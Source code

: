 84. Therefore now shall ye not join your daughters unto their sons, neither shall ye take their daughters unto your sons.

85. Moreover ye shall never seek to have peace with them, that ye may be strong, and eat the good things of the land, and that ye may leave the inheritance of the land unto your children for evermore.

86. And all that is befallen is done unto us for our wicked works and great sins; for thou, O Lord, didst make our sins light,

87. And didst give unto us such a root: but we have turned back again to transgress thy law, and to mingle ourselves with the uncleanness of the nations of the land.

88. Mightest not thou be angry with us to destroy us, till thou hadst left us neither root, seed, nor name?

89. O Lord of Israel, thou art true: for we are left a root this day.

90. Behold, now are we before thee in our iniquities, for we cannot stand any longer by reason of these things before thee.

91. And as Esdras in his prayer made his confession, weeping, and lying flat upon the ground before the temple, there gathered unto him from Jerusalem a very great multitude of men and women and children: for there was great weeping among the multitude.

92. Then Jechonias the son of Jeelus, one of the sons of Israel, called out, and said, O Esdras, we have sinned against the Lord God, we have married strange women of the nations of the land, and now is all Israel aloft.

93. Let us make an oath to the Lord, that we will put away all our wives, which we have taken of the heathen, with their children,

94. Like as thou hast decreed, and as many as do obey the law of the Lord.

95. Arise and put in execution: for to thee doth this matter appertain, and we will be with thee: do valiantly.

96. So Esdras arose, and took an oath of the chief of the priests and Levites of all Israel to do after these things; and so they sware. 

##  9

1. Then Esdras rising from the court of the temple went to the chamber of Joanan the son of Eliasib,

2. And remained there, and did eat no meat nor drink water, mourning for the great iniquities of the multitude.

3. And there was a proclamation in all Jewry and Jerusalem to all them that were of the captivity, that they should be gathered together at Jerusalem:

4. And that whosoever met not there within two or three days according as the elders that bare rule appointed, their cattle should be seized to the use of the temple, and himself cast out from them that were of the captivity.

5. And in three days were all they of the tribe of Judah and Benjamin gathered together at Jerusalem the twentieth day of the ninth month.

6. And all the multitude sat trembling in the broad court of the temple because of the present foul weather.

* WHAT YOU WILL DO:
Look through the data above and return exactly the lines from the one that contains "85. Moreover ye" to the one that contains "1. Then Esdras", inclusive, with nothing else.

* TASK RESULT:
85. Moreover ye shall never seek to have peace with them, that ye may be strong, and eat the good things of the land, and that ye may leave the inheritance of the land unto your children for evermore.

86. And all that is befallen is done unto us for our wicked works and great sins; for thou, O Lord, didst make our sins light,

87. And didst give unto us such a root: but we have turned back again to transgress thy law, and to mingle ourselves with the uncleanness of the nations of the land.

88. Mightest not thou be angry with us to destroy us, till thou hadst left us neither root, seed, nor name?

89. O Lord of Israel, thou art true: for we are left a root this day.

90. Behold, now are we before thee in our iniquities, for we cannot stand any longer by reason of these things before thee.

91. And as Esdras in his prayer made his confession, weeping, and lying flat upon the ground before the temple, there gathered unto him from Jerusalem a very great multitude of men and women and children: for there was great weeping among the multitude.

92. Then Jechonias the son of Jeelus, one of the sons of Israel, called out, and said, O Esdras, we have sinned against the Lord God, we have married strange women of the nations of the land, and now is all Israel aloft.

93. Let us make an oath to the Lord, that we will put away all our wives, which we have taken of the heathen, with their children,

94. Like as thou hast decreed, and as many as do obey the law of the Lord.

95. Arise and put in execution: for to thee doth this matter appertain, and we will be with thee: do valiantly.

96. So Esdras arose, and took an oath of the chief of the priests and Levites of all Israel to do after these things; and so they sware. 

##  9

1. Then Esdras rising from the court of the temple went to the chamber of Joanan the son of Eliasib,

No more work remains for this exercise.